LENK, Wolfgang. Guerra e Pacto Colonial. A Bahia contra o Brasil Holandês (1624-1654). São Paulo, Alameda, 2013.
09 de maio de 1624 / 30 de abril de 1625
Em 9 de maio de 1624, rompeu na barra de Salvador uma poderosa esquadra holandesa, contendo mais de duas dezenas de embarcações, onde 3.300 homens se preparavam para descer em terra e tomar a capital colonial. Alguns sinais do ataque iminente já vinham sendo emitidos para as autoridades portuguesas, em especial para o governador geral do Brasil, Diogo de Mendonça Furtado, com notícias de barcos holandeses rondando o litoral baiano. Ademais, desde dezembro anterior o governador já havia sido prevenido de que uma grande armada da WIC (Companhia das Índias Ocidentais) partira da Europa em direção à América, tendo como objetivo provável o saque de alguma importante cidade portuária do Império colonial dos soberanos Habsburgo que governavam a Espanha ( não nos esqueçamos que a União Ibérica, que perdura até 1640, ainda estava em vigor). Preparativos foram feitos para a defesa de Salvador e mobilizadas as ordenanças, todos os homens entre 18 e 60 anos de idade, para conter o ataque iminente. Contudo, as semanas se passaram e nenhum sinal de rebate foi dado. E os soldados voltaram para cuidar das lavouras, principalmente no Recôncavo, área produtora do valioso açúcar.
A desmobilização explica a facilidade com que os batavos desembarcaram e se apropriaram da cidade em maio de 1624. O governador ainda ensaiou uma fraca resistência com alguns comandados mas foi inútil. Preso, foi remetido para a Europa com parte das mercadorias saqueadas pelos holandeses. Mas o que parecia uma operação de pilhagem típica da pirataria ou uma razzia tão comum nos conflitos entre os Estados Modernos, transformou-se numa ocupação permanente.
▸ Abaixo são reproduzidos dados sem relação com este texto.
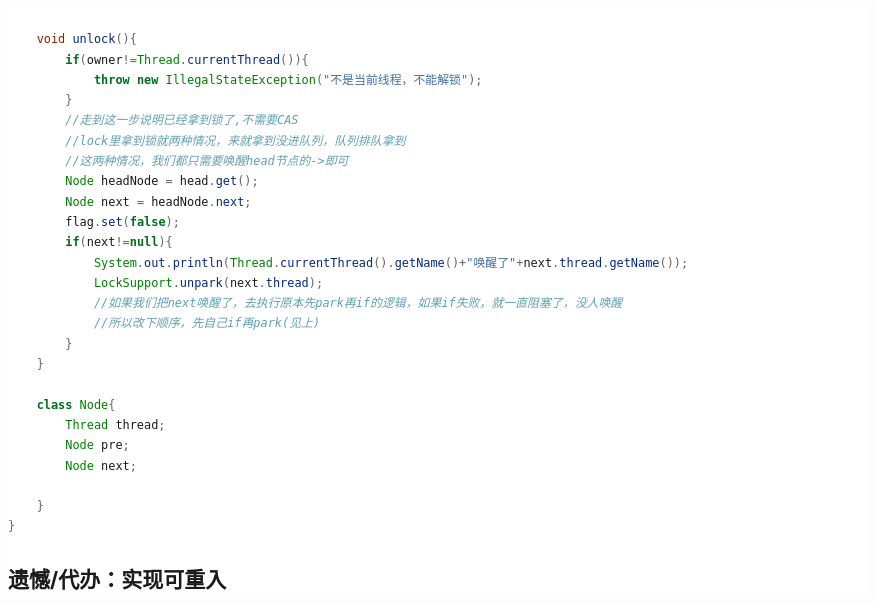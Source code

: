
 ```java

    void unlock(){
        if(owner!=Thread.currentThread()){
            throw new IllegalStateException("不是当前线程，不能解锁");
        }
        //走到这一步说明已经拿到锁了,不需要CAS
        //lock里拿到锁就两种情况，来就拿到没进队列，队列排队拿到
        //这两种情况，我们都只需要唤醒head节点的->即可
        Node headNode = head.get();
        Node next = headNode.next;
        flag.set(false);
        if(next!=null){
            System.out.println(Thread.currentThread().getName()+"唤醒了"+next.thread.getName());
            LockSupport.unpark(next.thread);
            //如果我们把next唤醒了，去执行原本先park再if的逻辑，如果if失败，就一直阻塞了，没人唤醒
            //所以改下顺序，先自己if再park(见上)
        }
    }

    class Node{
        Thread thread;
        Node pre;
        Node next;

    }
}
```



## 遗憾/代办：实现可重入

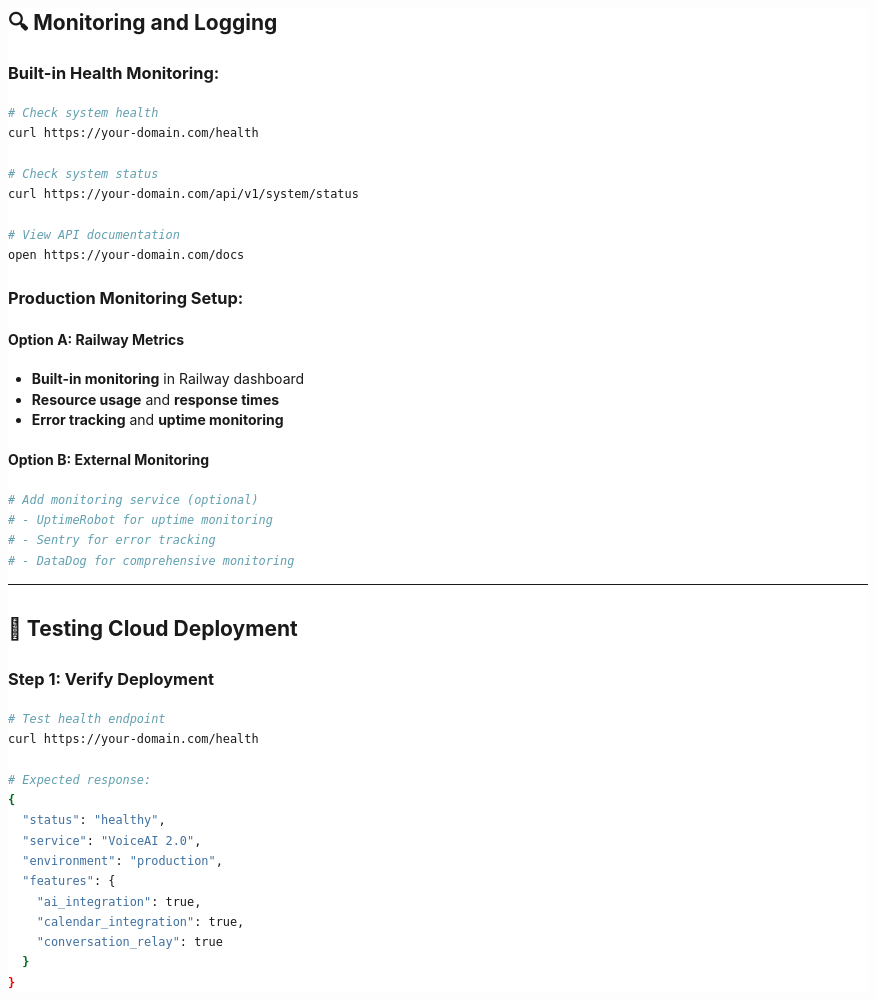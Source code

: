 
## 🔍 **Monitoring and Logging**

### **Built-in Health Monitoring:**
```bash
# Check system health
curl https://your-domain.com/health

# Check system status
curl https://your-domain.com/api/v1/system/status

# View API documentation
open https://your-domain.com/docs
```

### **Production Monitoring Setup:**

#### **Option A: Railway Metrics**
- **Built-in monitoring** in Railway dashboard
- **Resource usage** and **response times**
- **Error tracking** and **uptime monitoring**

#### **Option B: External Monitoring**
```bash
# Add monitoring service (optional)
# - UptimeRobot for uptime monitoring
# - Sentry for error tracking
# - DataDog for comprehensive monitoring
```

---

## 🧪 **Testing Cloud Deployment**

### **Step 1: Verify Deployment**
```bash
# Test health endpoint
curl https://your-domain.com/health

# Expected response:
{
  "status": "healthy",
  "service": "VoiceAI 2.0",
  "environment": "production",
  "features": {
    "ai_integration": true,
    "calendar_integration": true,
    "conversation_relay": true
  }
}
```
Nas semanas seguintes houve tentativas de tomada de áreas fora da capital, com o intuito de garantir o abastecimento das forças invasoras, por um lado e, por outro, ter acesso ao grosso do açúcar que se encontrava nos engenhos do Recôncavo. Mas daí por diante as coisas não seriam tão fáceis para os holandeses. À exceção de alguns escravos capturados, como aqueles que estavam na cidade e outros que fugiram de seus amos luso-brasileiros, os invasores não tiveram nenhum auxílio externo. Com o passar dos meses, as provisões foram escasseando, aumentando muito a insatisfação da tropa. Uma esquadra prometida pela WIC não apontava no horizonte e as expedições formadas para se conseguir algum tipo de alimento nos arredores de Salvador não surtiam o efeito desejado pois eram fustigadas por índios, negros e os moradores que conseguiram se organizar numa espécie de guerrilha, com um considerável poder desestabilizador. Numa dessas sortidas holandesas, o comandante do seu exército Jan Van Dorth foi abatido de modo cruel pelos seus opositores, tendo decepada sua cabeça e enviada para Salvador como forma de aviso para os que continuassem na cidade.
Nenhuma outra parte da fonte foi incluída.